ABSTRACT Lead halide perovskites have attracted extensive attention due to their tunable bandgap, high photoluminescence quantum yield, narrow full width at half maxima, and high defect tolerance. These characteristics facilitate their application in light‐emitting and display devices. However, it is still challenge to achieve white light emission in lead halide perovskite materials originating from fast halide ion migration. In this paper, we present a robust self‐assembly methodology for fabricating perovskite CsPbX 3 (X = I, Br, Cl) micro‐cubes.
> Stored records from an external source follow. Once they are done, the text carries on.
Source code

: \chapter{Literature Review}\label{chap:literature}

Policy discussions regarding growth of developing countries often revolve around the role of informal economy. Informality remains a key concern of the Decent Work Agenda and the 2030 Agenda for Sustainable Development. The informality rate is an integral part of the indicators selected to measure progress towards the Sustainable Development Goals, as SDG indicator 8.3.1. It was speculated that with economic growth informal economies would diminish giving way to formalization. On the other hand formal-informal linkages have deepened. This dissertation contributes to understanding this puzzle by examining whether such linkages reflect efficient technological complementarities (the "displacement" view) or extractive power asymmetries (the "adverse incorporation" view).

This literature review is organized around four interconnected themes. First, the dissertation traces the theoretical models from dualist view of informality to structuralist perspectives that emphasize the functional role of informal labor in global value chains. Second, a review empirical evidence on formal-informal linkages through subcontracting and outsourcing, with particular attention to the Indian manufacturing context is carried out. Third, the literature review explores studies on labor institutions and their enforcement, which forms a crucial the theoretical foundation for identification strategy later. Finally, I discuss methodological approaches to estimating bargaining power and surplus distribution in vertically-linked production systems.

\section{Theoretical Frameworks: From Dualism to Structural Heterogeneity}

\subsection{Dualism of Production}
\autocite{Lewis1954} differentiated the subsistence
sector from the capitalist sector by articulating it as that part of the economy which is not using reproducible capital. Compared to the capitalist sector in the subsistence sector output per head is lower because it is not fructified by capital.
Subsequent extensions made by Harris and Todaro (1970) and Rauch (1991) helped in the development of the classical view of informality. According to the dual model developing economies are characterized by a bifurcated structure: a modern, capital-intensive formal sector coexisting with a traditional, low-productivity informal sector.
Morphology and composition analysis reveal that the synthesized materials possess a regular cubic morphology with uniform element distribution and a high‐quality single crystal structure. Photoluminescence analysis demonstrates that these CsPbX 3 (X = I, Br, Cl) microstructures exhibit bright red (705 nm), green (532 nm), and blue (417 nm) emissions, respectively. The stable single‐mode lasing emission is achieved in CsPbBr 3 micro‐cube structures, with a high Q factor of ∼890 and low threshold of about 36.72 µJ·cm −2 . Furthermore, room‐temperature white‐light‐emitting with CIE 1931 of (0.3102, 0.3561) and a CCT of 6393 K is achieved by coupling CsPbCl 3 , CsPbBr 3, and CsPbI 3 micro‐cubes. These results provide a promising strategy for developing solid‐state white‐light sources and full‐color display technologies in the future.